## Records provided:
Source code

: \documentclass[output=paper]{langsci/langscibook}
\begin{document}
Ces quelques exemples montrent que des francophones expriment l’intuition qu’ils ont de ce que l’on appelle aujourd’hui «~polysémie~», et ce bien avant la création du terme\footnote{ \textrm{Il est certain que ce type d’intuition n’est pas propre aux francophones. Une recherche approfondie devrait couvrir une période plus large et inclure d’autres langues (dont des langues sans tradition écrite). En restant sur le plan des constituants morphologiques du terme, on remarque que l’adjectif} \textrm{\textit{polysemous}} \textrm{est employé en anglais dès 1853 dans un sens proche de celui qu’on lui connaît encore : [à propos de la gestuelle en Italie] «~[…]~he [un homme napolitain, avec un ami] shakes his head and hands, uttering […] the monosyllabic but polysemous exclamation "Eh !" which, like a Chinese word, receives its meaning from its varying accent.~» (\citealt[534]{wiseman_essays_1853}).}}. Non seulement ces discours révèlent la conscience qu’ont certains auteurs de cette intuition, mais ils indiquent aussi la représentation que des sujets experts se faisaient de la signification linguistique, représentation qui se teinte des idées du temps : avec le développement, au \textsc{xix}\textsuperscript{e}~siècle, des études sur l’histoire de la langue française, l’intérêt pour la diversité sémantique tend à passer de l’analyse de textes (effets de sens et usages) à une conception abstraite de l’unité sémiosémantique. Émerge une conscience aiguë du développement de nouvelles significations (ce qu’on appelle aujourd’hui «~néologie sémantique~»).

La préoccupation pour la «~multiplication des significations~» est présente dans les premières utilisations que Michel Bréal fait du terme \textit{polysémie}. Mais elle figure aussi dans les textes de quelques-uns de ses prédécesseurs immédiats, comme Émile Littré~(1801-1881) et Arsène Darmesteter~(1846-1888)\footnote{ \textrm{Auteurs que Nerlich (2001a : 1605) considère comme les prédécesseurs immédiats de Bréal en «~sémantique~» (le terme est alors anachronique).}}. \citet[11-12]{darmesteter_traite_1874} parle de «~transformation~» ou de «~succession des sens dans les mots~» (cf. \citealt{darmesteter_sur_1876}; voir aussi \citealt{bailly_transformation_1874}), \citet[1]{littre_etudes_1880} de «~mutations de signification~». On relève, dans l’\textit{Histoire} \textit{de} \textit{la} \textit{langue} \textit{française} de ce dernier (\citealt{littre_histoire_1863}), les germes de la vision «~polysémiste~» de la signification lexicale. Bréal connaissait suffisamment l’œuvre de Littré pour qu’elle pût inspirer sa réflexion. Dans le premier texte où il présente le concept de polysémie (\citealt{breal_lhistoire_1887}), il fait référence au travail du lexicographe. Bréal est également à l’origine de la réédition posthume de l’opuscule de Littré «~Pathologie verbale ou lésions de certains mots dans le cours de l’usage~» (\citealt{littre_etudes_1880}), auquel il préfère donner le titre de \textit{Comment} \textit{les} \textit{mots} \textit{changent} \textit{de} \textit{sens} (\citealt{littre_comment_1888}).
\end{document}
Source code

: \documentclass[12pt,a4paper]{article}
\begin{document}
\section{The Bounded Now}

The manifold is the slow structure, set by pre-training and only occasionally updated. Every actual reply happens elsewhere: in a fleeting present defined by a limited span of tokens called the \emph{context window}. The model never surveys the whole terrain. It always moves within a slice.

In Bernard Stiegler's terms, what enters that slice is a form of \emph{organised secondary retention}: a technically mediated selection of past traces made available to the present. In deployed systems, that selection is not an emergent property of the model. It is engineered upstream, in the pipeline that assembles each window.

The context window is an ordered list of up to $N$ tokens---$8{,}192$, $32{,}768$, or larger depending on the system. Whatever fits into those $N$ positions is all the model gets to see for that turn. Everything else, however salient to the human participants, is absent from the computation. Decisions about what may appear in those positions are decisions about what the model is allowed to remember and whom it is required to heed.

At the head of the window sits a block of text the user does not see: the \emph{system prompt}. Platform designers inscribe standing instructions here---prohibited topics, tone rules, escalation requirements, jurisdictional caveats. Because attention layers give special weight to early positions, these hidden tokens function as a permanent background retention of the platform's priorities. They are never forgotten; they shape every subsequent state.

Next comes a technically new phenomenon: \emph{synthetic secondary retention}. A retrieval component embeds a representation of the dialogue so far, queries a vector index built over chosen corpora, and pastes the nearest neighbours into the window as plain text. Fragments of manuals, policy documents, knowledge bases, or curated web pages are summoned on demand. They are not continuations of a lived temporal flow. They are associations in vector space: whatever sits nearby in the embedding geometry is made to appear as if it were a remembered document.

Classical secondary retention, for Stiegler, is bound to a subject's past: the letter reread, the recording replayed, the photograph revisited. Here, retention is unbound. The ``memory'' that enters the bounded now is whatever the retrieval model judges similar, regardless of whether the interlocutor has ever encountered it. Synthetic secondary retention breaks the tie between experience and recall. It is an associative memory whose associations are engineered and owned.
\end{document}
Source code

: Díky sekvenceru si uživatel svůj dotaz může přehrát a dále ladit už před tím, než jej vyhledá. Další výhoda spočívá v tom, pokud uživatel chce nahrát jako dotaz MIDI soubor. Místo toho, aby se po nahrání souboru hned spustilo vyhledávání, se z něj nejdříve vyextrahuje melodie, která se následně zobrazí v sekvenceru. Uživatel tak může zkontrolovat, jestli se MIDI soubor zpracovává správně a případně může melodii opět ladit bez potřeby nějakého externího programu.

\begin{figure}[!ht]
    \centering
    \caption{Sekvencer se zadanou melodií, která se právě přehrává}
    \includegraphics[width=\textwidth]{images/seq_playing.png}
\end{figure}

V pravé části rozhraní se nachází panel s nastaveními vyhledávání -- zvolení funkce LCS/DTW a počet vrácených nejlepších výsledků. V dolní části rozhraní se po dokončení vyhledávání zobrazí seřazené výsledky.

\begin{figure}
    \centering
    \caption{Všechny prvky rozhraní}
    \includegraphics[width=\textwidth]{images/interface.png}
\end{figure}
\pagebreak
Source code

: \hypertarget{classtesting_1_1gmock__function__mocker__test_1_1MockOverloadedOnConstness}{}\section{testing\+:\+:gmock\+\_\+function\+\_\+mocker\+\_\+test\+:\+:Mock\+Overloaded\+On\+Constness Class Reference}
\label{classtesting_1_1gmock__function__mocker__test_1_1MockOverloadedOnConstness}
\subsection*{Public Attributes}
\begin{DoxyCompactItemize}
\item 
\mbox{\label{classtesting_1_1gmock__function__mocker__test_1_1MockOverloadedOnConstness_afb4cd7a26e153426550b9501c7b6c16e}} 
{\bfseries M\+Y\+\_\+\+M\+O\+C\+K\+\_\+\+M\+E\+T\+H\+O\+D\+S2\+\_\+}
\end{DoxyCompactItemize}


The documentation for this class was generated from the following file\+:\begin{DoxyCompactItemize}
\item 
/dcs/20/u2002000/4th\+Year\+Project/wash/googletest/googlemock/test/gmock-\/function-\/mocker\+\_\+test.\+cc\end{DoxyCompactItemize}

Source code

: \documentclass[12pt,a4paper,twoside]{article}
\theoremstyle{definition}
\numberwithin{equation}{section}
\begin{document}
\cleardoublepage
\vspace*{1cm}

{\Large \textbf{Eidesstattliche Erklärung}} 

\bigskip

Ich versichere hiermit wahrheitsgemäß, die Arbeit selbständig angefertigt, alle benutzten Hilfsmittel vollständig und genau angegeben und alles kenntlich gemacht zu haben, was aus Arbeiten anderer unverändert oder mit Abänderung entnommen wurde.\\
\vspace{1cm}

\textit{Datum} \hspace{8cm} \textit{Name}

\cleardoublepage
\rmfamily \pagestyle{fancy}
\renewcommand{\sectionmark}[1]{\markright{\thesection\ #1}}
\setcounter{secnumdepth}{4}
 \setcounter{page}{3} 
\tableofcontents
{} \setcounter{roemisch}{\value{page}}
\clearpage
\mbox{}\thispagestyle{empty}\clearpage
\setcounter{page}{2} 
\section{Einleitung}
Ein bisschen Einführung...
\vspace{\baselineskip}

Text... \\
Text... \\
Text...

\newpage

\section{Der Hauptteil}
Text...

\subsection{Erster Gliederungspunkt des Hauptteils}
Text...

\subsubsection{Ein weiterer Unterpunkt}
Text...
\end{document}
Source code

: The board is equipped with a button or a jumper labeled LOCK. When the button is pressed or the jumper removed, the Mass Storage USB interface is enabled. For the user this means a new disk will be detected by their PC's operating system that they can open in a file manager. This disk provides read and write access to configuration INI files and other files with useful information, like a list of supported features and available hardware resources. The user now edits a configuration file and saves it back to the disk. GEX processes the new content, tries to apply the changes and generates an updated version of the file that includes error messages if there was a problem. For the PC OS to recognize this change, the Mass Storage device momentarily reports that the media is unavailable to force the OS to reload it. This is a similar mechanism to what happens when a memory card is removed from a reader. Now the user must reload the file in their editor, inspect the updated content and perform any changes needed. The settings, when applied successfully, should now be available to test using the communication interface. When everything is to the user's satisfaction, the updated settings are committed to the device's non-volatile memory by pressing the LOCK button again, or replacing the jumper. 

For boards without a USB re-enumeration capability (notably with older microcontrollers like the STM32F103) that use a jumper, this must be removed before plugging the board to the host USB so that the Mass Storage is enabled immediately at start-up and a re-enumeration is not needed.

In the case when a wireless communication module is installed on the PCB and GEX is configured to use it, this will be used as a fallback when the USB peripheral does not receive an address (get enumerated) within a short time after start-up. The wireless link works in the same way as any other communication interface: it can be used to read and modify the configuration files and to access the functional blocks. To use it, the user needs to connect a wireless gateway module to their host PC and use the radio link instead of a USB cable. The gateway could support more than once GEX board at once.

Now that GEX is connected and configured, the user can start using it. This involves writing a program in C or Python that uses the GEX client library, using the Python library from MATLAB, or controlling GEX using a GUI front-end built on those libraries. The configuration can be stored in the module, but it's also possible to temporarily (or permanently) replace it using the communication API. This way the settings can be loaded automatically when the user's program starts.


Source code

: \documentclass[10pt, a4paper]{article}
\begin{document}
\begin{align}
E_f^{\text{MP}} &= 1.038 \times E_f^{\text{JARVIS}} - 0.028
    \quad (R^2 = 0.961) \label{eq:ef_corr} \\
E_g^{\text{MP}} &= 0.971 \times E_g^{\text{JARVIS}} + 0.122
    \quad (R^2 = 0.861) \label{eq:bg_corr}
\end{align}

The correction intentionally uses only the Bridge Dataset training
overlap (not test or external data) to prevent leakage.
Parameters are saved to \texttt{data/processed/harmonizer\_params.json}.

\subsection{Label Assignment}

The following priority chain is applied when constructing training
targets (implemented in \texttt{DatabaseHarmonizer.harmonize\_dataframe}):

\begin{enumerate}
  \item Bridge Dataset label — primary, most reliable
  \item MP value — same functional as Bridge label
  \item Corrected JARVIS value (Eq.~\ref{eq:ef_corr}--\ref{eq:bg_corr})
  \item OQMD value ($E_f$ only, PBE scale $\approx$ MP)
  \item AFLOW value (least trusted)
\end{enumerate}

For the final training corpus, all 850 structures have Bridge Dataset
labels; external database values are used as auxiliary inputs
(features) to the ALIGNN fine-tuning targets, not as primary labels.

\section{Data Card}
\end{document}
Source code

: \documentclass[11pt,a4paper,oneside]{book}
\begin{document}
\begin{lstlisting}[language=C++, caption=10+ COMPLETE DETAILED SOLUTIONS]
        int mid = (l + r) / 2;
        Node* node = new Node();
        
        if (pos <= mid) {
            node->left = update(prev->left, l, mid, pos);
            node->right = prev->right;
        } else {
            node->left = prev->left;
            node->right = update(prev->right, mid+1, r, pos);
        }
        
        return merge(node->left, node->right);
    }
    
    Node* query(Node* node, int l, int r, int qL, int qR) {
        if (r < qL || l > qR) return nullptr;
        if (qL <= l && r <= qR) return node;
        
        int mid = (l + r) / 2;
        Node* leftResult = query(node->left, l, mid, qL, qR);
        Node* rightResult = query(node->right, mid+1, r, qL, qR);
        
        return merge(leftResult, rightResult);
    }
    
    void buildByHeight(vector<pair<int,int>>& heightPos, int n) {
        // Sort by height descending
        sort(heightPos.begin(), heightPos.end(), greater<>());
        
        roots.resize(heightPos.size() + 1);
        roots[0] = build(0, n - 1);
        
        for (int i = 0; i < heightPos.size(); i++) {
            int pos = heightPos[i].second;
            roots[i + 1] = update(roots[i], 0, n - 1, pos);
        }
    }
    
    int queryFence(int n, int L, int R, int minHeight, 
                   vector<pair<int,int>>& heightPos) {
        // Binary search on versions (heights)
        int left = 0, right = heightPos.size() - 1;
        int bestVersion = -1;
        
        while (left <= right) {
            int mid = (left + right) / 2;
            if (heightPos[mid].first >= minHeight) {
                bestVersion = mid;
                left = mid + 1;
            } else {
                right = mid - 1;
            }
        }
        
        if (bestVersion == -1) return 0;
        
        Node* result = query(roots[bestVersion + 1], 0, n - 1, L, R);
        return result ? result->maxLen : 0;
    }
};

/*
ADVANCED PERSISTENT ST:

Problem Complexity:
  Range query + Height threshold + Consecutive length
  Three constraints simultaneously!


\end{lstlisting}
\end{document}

## Exercise details:
Please output the lines of the listing above that fall in the stretch from the one with "int pos = heightPos[i].second;" through the one with "while (left <= right)", exactly and only those.

## Reply to the task:
            int pos = heightPos[i].second;
            roots[i + 1] = update(roots[i], 0, n - 1, pos);
        }
    }
    
    int queryFence(int n, int L, int R, int minHeight, 
                   vector<pair<int,int>>& heightPos) {
        // Binary search on versions (heights)
        int left = 0, right = heightPos.size() - 1;
        int bestVersion = -1;
        
        while (left <= right) {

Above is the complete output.